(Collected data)
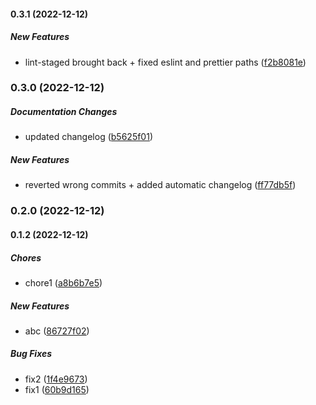 #### 0.3.1 (2022-12-12)

##### New Features

*  lint-staged brought back + fixed eslint and prettier paths ([f2b8081e](https://github.com/Cadienvan/npm-package-ts-scaffolding/commit/f2b8081edce7ee853c7b8beca693276d90bdbfbc))

### 0.3.0 (2022-12-12)

##### Documentation Changes

*  updated changelog ([b5625f01](https://github.com/Cadienvan/npm-package-ts-scaffolding/commit/b5625f018456d5cf43512fa7dd00efd2c5686ffc))

##### New Features

*  reverted wrong commits + added automatic changelog ([ff77db5f](https://github.com/Cadienvan/npm-package-ts-scaffolding/commit/ff77db5fbb9336d7502022923c11bdb0cf0c9d4a))

### 0.2.0 (2022-12-12)

#### 0.1.2 (2022-12-12)

##### Chores

*  chore1 ([a8b6b7e5](https://github.com/Cadienvan/npm-package-ts-scaffolding/commit/a8b6b7e5745811bb9432dcfc03bf710aff362d11))

##### New Features

*  abc ([86727f02](https://github.com/Cadienvan/npm-package-ts-scaffolding/commit/86727f025edcd46f5898890b86d72638cd1f80d0))

##### Bug Fixes

*  fix2 ([1f4e9673](https://github.com/Cadienvan/npm-package-ts-scaffolding/commit/1f4e9673c2d774782001bf65a0f420d8e023ecb5))
*  fix1 ([60b9d165](https://github.com/Cadienvan/npm-package-ts-scaffolding/commit/60b9d165d33321fed13503866433d38a5a497634))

◆ YOUR TASK ◆
Word for word, set down each record shown above, omitting the pictures.

◆ SOLUTION FOR THIS TASK ◆
 #### 0.3.1 (2022-12-12)

##### New Features

*  lint-staged brought back + fixed eslint and prettier paths ([f2b8081e](https://github.com/Cadienvan/npm-package-ts-scaffolding/commit/f2b8081edce7ee853c7b8beca693276d90bdbfbc))

### 0.3.0 (2022-12-12)

##### Documentation Changes

*  updated changelog ([b5625f01](https://github.com/Cadienvan/npm-package-ts-scaffolding/commit/b5625f018456d5cf43512fa7dd00efd2c5686ffc))

##### New Features

*  reverted wrong commits + added automatic changelog ([ff77db5f](https://github.com/Cadienvan/npm-package-ts-scaffolding/commit/ff77db5fbb9336d7502022923c11bdb0cf0c9d4a))

### 0.2.0 (2022-12-12)

#### 0.1.2 (2022-12-12)

##### Chores

*  chore1 ([a8b6b7e5](https://github.com/Cadienvan/npm-package-ts-scaffolding/commit/a8b6b7e5745811bb9432dcfc03bf710aff362d11))

##### New Features

*  abc ([86727f02](https://github.com/Cadienvan/npm-package-ts-scaffolding/commit/86727f025edcd46f5898890b86d72638cd1f80d0))

##### Bug Fixes

*  fix2 ([1f4e9673](https://github.com/Cadienvan/npm-package-ts-scaffolding/commit/1f4e9673c2d774782001bf65a0f420d8e023ecb5))
*  fix1 ([60b9d165](https://github.com/Cadienvan/npm-package-ts-scaffolding/commit/60b9d165d33321fed13503866433d38a5a497634))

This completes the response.